English    Türkçe    فارسی   

5
2090-2099

  • Biz, bize layık olanı işledik. Artık ey ulu Padişah, sen ne buyruk yürütürsen yürüt. 2090
  • کرده‌ایم آنها که از ما می‌سزید  ** تا چه فرمایی تو ای شاه مجید 
  • Ey gönülleri aydınlatan Padişah, suçumuzu bağışlamazsan haklısın, bağışlarsan lütuf etmiş olursun. Geceleyin gece gibi hareket etmiş, gündüzün gündüz gibi hareket etmiş olursun.
  • گر ببخشی جرم ما ای دل‌فروز  ** شب شبیها کرده باشد روز روز 
  • Bağışlarsan ümitsizliğimiz gider, bağışlamazsan bizim gibi yüzlercesi sana feda olsun.
  • گر ببخشی یافت نومیدی گشاد  ** ورنه صد چون ما فدای شاه باد 
  • Padişah dedi ki: Bu yanıp yakılmayı, bu yalvarıp yakarmayı ben istemem. Bu Eyaz’ın hakki.
  • گفت شه نه این نواز و این گداز  ** من نخواهم کرد هست آن ایاز 
  • Padişahın, o kovucuların, o adayı açanların tövbelerini kabul etmeyi Eyaz'a havale etmesi ve cezalarının tertibini onun reyine bırakması ve bu suretle bu kötülük bana değil, onadır demesi.
  • حواله کردن پادشاه قبول و توبه‌ی نمامان و حجره گشایان و سزا دادن ایشان با ایاز کی یعنی این جنایت بر عرض او رفته است 
  • Bu kötülük bana değil onadır. Bu yara, o izi güzel kölenin damarlarına vurulmuştur.
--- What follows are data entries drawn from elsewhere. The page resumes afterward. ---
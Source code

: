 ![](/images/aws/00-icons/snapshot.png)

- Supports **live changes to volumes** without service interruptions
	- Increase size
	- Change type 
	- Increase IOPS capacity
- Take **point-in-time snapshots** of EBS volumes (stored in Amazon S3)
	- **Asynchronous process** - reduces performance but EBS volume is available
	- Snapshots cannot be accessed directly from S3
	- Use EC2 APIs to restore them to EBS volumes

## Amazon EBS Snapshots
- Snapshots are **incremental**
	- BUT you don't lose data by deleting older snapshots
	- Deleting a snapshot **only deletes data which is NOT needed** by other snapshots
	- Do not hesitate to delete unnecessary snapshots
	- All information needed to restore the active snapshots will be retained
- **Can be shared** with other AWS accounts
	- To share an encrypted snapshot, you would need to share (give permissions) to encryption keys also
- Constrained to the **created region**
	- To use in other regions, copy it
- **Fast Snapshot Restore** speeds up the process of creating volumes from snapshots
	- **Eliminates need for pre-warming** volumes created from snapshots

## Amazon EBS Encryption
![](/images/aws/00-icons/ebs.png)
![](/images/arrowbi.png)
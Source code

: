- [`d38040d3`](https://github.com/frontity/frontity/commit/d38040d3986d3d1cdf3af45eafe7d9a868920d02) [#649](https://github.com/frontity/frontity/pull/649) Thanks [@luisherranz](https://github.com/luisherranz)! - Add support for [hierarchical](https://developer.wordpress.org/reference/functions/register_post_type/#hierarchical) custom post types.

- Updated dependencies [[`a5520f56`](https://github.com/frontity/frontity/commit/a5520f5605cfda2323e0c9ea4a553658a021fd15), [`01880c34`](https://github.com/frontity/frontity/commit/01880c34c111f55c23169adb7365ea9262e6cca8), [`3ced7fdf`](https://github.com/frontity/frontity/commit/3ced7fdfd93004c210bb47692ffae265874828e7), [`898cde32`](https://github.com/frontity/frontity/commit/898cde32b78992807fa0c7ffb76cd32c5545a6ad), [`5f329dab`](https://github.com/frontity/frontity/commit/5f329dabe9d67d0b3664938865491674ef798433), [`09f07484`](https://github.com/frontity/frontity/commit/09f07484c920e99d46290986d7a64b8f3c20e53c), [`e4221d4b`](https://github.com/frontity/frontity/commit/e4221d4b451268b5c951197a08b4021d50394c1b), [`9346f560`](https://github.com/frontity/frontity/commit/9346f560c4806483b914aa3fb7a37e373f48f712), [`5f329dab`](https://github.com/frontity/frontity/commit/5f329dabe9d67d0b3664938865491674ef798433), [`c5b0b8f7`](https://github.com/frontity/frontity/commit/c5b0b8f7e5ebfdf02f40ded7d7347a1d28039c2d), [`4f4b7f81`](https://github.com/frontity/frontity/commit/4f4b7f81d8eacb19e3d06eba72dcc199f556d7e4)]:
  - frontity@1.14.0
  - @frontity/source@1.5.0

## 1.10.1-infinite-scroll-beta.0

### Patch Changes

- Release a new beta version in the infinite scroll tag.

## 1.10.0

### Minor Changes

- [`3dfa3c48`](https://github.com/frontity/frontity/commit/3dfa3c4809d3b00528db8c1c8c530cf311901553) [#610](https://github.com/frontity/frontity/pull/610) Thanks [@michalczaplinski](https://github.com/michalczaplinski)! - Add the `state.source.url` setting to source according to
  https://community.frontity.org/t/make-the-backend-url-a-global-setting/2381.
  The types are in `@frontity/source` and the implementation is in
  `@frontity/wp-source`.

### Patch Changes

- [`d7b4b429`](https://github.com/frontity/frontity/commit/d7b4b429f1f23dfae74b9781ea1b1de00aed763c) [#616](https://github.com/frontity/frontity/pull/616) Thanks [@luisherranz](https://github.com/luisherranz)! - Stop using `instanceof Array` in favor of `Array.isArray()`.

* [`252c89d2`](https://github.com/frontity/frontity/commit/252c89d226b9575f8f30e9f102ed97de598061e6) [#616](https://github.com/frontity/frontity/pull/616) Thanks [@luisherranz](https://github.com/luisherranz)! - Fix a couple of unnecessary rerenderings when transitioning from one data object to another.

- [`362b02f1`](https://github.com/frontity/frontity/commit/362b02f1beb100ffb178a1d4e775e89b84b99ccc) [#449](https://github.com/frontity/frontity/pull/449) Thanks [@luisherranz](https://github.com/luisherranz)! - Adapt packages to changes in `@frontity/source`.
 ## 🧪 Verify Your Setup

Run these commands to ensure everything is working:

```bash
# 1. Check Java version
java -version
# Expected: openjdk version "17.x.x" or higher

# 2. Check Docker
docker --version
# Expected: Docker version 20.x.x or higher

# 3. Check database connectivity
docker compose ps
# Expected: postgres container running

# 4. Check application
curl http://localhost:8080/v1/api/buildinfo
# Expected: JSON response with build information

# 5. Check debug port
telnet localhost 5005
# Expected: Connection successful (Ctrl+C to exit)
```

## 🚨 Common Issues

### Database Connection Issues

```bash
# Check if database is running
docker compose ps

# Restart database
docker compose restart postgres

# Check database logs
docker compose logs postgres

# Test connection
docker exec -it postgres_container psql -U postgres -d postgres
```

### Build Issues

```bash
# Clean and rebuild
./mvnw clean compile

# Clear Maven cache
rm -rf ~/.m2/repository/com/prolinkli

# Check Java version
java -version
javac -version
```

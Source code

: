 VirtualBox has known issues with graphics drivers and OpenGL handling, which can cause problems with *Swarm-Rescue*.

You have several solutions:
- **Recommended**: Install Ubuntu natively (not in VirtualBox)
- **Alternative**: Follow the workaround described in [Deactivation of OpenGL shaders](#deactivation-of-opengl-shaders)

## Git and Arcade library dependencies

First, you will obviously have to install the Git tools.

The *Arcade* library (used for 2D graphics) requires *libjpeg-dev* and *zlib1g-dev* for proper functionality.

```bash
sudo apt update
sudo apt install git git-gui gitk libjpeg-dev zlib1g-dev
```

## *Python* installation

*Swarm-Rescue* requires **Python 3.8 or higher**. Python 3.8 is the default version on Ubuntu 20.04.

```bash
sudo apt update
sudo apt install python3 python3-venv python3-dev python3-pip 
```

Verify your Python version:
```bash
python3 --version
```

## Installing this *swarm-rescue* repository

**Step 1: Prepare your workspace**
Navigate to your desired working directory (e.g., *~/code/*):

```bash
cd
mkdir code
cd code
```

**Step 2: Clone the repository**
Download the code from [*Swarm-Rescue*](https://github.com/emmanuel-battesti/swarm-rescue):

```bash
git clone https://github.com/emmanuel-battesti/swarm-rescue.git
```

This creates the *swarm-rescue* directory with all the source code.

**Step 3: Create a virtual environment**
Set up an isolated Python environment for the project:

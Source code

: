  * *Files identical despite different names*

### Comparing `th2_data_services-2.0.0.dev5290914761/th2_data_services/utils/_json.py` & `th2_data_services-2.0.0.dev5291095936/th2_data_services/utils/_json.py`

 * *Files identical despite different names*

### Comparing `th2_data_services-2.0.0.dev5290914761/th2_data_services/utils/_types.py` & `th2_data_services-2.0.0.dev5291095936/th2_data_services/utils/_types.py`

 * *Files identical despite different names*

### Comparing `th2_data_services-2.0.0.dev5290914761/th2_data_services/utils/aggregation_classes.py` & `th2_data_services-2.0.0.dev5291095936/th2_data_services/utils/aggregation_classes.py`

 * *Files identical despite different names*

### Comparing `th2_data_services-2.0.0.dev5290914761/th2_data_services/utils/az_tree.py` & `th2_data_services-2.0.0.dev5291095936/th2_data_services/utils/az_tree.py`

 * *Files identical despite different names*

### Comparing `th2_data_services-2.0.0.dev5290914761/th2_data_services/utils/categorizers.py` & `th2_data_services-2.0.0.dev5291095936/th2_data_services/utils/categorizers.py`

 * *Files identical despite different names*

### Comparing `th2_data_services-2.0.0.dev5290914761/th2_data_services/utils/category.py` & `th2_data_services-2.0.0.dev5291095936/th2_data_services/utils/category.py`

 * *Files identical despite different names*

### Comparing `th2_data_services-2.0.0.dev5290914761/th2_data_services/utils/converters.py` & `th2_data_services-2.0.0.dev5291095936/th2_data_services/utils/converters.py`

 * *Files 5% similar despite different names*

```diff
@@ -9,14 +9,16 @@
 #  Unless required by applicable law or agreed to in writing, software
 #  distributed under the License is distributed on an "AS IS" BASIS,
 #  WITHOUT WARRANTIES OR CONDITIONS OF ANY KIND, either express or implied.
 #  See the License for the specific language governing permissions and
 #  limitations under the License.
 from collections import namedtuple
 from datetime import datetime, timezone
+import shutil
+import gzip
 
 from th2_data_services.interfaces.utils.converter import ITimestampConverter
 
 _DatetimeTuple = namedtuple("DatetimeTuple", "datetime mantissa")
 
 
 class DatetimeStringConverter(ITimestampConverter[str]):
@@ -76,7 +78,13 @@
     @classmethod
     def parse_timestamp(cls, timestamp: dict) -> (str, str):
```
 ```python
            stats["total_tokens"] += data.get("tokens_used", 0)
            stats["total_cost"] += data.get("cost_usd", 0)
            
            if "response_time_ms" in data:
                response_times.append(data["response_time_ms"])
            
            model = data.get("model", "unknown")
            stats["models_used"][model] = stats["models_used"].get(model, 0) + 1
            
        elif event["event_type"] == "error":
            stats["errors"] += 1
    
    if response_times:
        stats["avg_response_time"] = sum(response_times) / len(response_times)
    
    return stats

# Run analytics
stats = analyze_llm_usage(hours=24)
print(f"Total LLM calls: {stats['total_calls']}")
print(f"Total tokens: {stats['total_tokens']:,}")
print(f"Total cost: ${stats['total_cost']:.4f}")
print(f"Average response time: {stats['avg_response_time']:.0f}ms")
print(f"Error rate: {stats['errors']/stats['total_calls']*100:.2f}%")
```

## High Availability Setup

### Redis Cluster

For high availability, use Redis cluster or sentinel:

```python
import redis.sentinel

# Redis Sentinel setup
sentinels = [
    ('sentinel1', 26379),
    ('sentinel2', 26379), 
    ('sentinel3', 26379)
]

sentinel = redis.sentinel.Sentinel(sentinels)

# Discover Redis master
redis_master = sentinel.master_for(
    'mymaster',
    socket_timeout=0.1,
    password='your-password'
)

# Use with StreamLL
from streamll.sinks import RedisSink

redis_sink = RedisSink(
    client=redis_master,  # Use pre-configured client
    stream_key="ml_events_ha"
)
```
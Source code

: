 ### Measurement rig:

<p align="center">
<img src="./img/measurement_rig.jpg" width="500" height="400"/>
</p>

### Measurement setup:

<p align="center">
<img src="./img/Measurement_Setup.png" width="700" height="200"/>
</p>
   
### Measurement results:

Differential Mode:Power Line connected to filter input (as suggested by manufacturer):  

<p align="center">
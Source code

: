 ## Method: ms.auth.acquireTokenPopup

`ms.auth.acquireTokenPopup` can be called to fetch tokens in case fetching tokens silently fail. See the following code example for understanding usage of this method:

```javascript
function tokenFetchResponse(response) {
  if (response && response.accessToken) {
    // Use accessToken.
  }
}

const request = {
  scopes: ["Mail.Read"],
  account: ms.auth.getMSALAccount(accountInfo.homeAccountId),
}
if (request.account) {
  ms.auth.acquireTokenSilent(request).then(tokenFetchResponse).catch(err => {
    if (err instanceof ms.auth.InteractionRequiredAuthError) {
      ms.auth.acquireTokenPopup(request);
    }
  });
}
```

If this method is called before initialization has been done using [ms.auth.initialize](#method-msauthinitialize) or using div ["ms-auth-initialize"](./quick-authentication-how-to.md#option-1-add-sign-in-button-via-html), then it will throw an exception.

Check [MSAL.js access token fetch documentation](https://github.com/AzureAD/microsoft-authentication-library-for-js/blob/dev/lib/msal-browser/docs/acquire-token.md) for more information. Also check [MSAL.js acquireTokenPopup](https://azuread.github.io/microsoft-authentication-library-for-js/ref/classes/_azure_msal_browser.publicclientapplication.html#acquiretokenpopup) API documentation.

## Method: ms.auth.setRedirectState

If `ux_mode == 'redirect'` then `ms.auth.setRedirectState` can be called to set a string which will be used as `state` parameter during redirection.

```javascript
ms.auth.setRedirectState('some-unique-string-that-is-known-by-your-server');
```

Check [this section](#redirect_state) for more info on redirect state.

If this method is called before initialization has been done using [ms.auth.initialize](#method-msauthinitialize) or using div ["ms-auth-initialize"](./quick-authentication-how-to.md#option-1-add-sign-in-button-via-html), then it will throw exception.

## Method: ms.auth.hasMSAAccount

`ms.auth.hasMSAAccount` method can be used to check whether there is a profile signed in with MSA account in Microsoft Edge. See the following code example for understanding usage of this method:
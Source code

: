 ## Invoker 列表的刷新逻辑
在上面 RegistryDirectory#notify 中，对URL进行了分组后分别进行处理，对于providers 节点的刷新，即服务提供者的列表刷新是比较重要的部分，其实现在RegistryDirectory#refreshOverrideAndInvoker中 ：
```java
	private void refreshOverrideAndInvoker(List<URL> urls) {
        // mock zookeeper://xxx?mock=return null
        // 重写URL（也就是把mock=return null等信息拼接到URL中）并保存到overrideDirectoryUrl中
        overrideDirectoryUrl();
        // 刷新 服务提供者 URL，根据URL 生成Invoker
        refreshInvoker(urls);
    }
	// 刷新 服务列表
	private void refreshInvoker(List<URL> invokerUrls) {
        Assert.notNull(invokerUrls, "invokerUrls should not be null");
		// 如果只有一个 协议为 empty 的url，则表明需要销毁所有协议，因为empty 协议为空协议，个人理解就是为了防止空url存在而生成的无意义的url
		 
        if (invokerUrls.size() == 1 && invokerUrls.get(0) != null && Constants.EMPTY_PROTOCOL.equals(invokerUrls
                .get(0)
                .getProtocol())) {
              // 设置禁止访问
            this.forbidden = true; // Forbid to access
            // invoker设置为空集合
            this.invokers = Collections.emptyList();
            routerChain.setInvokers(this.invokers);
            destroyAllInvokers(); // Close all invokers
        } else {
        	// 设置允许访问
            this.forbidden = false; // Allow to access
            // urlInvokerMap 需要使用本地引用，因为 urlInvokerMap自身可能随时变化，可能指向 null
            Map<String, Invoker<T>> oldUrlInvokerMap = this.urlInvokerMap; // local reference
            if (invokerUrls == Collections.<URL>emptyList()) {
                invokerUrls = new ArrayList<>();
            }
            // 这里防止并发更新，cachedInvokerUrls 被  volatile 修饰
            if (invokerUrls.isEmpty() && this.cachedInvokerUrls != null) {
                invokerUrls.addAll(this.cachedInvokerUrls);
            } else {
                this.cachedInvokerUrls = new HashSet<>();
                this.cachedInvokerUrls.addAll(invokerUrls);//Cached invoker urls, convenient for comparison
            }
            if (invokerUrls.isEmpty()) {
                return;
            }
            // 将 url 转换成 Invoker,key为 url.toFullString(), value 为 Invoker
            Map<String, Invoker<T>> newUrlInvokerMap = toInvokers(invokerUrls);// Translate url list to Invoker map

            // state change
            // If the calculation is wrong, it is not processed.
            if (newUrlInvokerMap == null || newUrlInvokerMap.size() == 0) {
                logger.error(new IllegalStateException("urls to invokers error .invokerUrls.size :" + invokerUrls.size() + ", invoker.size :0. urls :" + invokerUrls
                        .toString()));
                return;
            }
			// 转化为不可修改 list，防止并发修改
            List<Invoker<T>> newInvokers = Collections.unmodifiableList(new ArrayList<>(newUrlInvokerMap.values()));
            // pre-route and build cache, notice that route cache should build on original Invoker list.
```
  • این جنایت بر تن و عرض ویست  ** زخم بر رگهای آن نیکوپیست 
  • Can bakımından biriz ama görünüşte bu kârdan, bu zarardan uzağım ben. 2095
  • گرچه نفس واحدیم از روی جان  ** ظاهرا دورم ازین سود و زیان 
  • Kulun bir töhmet altına alınması, padişaha ayıp değildir. Bu, padişahın ancak bilimini keremini gösterir.
  • تهمتی بر بنده شه را عار نیست  ** جز مزید حلم و استظهار نیست 
  • Padişah töhmet altına alınanı ihsanları ile Karun gibi zengin ederse suçsuza bakınca neler yapmaz?
  • متهم را شاه چون قارون کند  ** بی‌گنه را تو نظر کن چون کند 
  • Padişahı gafil sanma. O, herkesin yaptığını bilir. Yalnız bildiğini dışarıya vurmasına Hilmi rıza vermez.
  • شاه را غافل مدان از کار کس  ** مانع اظهار آن حلمست و بس 
  • Onun bilgisine karşı “Burada kim şefaatçi olabilir?” Onun ilminden başka pervasızca kim şefaat edebilir?